→ **Assigned task**
When a record contains an image, skip the image and retype the rest of that record exactly.

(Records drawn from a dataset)
::::
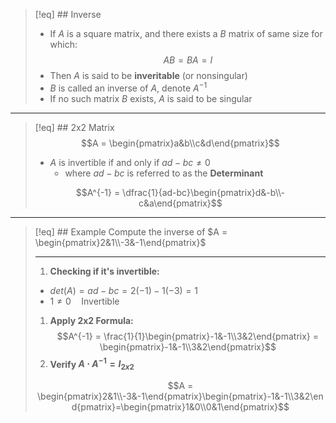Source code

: 
> [!eq] ## Inverse
> - If $A$ is a square matrix, and there exists a $B$ matrix of same size for which:
> $$AB = BA = I$$
> - Then $A$ is said to be **inveritable** (or nonsingular)
> - $B$ is called an inverse of $A$, denote $A^{-1}$
> - If no such matrix $B$ exists, $A$ is said to be singular

___
> [!eq] ## 2x2 Matrix
> $$A = \begin{pmatrix}a&b\\c&d\end{pmatrix}$$
> - $A$ is invertible if and only if $ad-bc \neq 0$ 
> 	- where $ad-bc$ is referred to as the **Determinant**
> 
>$$A^{-1} = \dfrac{1}{ad-bc}\begin{pmatrix}d&-b\\-c&a\end{pmatrix}$$

___
>[!eq] ## Example
>Compute the inverse of $A = \begin{pmatrix}2&1\\-3&-1\end{pmatrix}$
>___
>1. **Checking if it's invertible:**
>	- $det(A) = ad-bc = 2(-1)-1(-3) = 1$
>	- $1 \neq 0 \quad\text{Invertible}$
>	
>1.  **Apply 2x2 Formula:**
> 	$$A^{-1} = \frac{1}{1}\begin{pmatrix}-1&-1\\3&2\end{pmatrix} = \begin{pmatrix}-1&-1\\3&2\end{pmatrix}$$
> 2. **Verify $A\cdot A^{-1} = I_{2x2}$**
> 
>	$$A = \begin{pmatrix}2&1\\-3&-1\end{pmatrix}\begin{pmatrix}-1&-1\\3&2\end{pmatrix}=\begin{pmatrix}1&0\\0&1\end{pmatrix}$$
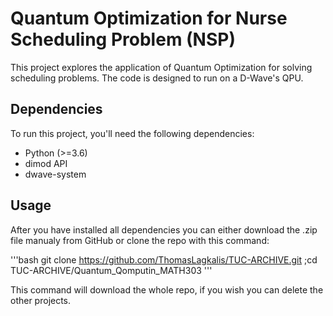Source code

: # Quantum Optimization for Nurse Scheduling Problem (NSP)

This project explores the application of Quantum Optimization for solving scheduling problems. The code is designed to run on a D-Wave's QPU.

## Dependencies

To run this project, you'll need the following dependencies:

- Python (>=3.6)
- dimod API
- dwave-system

## Usage 

After you have installed all dependencies you can either download the .zip file manualy from GitHub or clone the repo with this command:

'''bash 
git clone https://github.com/ThomasLagkalis/TUC-ARCHIVE.git ;cd TUC-ARCHIVE/Quantum_Qomputin_MATH303
'''

This command will download the whole repo, if you wish you can delete the other projects.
::::
→ **Solution to this problem**
Source code

: 
> [!eq] ## Inverse
> - If $A$ is a square matrix, and there exists a $B$ matrix of same size for which:
> $$AB = BA = I$$
> - Then $A$ is said to be **inveritable** (or nonsingular)
> - $B$ is called an inverse of $A$, denote $A^{-1}$
> - If no such matrix $B$ exists, $A$ is said to be singular

___
> [!eq] ## 2x2 Matrix
> $$A = \begin{pmatrix}a&b\\c&d\end{pmatrix}$$
> - $A$ is invertible if and only if $ad-bc \neq 0$ 
> 	- where $ad-bc$ is referred to as the **Determinant**
> 
>$$A^{-1} = \dfrac{1}{ad-bc}\begin{pmatrix}d&-b\\-c&a\end{pmatrix}$$

___
>[!eq] ## Example
>Compute the inverse of $A = \begin{pmatrix}2&1\\-3&-1\end{pmatrix}$
>___
>1. **Checking if it's invertible:**
>	- $det(A) = ad-bc = 2(-1)-1(-3) = 1$
>	- $1 \neq 0 \quad\text{Invertible}$
>	
>1.  **Apply 2x2 Formula:**
> 	$$A^{-1} = \frac{1}{1}\begin{pmatrix}-1&-1\\3&2\end{pmatrix} = \begin{pmatrix}-1&-1\\3&2\end{pmatrix}$$
> 2. **Verify $A\cdot A^{-1} = I_{2x2}$**
> 
>	$$A = \begin{pmatrix}2&1\\-3&-1\end{pmatrix}\begin{pmatrix}-1&-1\\3&2\end{pmatrix}=\begin{pmatrix}1&0\\0&1\end{pmatrix}$$
Source code

: # Quantum Optimization for Nurse Scheduling Problem (NSP)

This project explores the application of Quantum Optimization for solving scheduling problems. The code is designed to run on a D-Wave's QPU.

## Dependencies

To run this project, you'll need the following dependencies:

- Python (>=3.6)
- dimod API
- dwave-system

## Usage 

After you have installed all dependencies you can either download the .zip file manualy from GitHub or clone the repo with this command:

'''bash 
git clone https://github.com/ThomasLagkalis/TUC-ARCHIVE.git ;cd TUC-ARCHIVE/Quantum_Qomputin_MATH303
'''

This command will download the whole repo, if you wish you can delete the other projects.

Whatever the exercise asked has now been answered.